>>>

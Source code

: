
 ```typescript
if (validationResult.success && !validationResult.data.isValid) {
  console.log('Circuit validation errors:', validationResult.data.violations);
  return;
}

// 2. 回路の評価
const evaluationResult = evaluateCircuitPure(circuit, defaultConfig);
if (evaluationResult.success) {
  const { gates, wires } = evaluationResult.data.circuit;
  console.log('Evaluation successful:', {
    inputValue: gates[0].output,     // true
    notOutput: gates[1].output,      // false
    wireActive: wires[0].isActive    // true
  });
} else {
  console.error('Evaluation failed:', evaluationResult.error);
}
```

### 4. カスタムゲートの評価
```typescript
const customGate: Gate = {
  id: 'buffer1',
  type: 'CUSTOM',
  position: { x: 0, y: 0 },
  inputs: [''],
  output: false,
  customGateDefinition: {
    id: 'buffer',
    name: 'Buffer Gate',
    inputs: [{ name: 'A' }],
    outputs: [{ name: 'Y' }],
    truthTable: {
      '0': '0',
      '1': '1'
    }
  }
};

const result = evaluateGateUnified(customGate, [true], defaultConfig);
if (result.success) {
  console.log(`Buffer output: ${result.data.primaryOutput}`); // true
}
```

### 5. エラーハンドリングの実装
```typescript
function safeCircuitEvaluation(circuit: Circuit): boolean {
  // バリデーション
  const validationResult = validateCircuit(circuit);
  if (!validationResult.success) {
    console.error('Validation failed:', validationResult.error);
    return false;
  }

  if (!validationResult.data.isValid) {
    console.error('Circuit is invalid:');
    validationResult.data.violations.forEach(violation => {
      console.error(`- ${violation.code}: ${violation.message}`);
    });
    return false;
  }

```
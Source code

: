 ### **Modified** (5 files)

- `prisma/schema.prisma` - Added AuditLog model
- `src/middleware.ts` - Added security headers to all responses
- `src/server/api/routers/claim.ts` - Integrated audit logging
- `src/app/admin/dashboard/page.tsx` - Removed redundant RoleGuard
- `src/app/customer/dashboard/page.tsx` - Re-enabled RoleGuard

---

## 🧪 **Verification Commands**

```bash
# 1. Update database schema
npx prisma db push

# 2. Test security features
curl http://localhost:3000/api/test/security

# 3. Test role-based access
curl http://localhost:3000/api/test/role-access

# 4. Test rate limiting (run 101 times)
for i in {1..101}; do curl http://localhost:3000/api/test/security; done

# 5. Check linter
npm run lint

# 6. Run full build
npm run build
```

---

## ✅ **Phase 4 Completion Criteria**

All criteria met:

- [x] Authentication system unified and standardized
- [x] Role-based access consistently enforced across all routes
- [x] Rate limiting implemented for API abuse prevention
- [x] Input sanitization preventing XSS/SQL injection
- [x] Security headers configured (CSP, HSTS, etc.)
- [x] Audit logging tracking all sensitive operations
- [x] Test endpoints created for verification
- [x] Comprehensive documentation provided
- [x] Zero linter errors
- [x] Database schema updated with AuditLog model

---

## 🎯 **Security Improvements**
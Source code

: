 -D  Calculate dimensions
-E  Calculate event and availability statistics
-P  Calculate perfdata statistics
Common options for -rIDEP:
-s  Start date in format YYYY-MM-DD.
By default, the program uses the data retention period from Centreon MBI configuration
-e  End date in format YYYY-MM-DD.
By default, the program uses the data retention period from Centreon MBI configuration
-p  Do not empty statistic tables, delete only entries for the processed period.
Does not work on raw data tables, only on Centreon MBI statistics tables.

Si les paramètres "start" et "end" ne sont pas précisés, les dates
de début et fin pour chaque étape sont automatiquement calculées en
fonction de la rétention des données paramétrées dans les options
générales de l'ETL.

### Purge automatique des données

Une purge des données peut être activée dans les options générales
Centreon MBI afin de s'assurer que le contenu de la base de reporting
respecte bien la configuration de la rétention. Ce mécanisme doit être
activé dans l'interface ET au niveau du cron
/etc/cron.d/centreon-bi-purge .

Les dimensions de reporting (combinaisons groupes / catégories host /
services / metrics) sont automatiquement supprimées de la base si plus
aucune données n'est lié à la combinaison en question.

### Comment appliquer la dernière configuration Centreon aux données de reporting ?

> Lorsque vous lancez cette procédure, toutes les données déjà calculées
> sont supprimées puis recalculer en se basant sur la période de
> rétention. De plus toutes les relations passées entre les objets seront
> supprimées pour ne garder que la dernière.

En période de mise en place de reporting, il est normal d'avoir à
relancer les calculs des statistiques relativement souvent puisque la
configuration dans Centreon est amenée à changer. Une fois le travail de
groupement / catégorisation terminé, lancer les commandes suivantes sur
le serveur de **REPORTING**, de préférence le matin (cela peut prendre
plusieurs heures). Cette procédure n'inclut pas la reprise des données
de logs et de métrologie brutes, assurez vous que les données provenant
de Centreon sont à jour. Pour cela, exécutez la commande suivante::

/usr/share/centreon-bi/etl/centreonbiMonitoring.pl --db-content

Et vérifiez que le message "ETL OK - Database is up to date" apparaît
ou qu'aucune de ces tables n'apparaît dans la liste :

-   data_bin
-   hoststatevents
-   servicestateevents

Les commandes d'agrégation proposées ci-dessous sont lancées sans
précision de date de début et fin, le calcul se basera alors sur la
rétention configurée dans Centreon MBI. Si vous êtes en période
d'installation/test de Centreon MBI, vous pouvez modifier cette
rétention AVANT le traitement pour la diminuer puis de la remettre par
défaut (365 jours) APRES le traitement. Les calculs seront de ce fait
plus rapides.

<<<

Above are some records. Copy each of their lines that holds the string "true".

    inputValue: gates[0].output,     // true
    wireActive: wires[0].isActive    // true
const result = evaluateGateUnified(customGate, [true], defaultConfig);
  console.log(`Buffer output: ${result.data.primaryOutput}`); // true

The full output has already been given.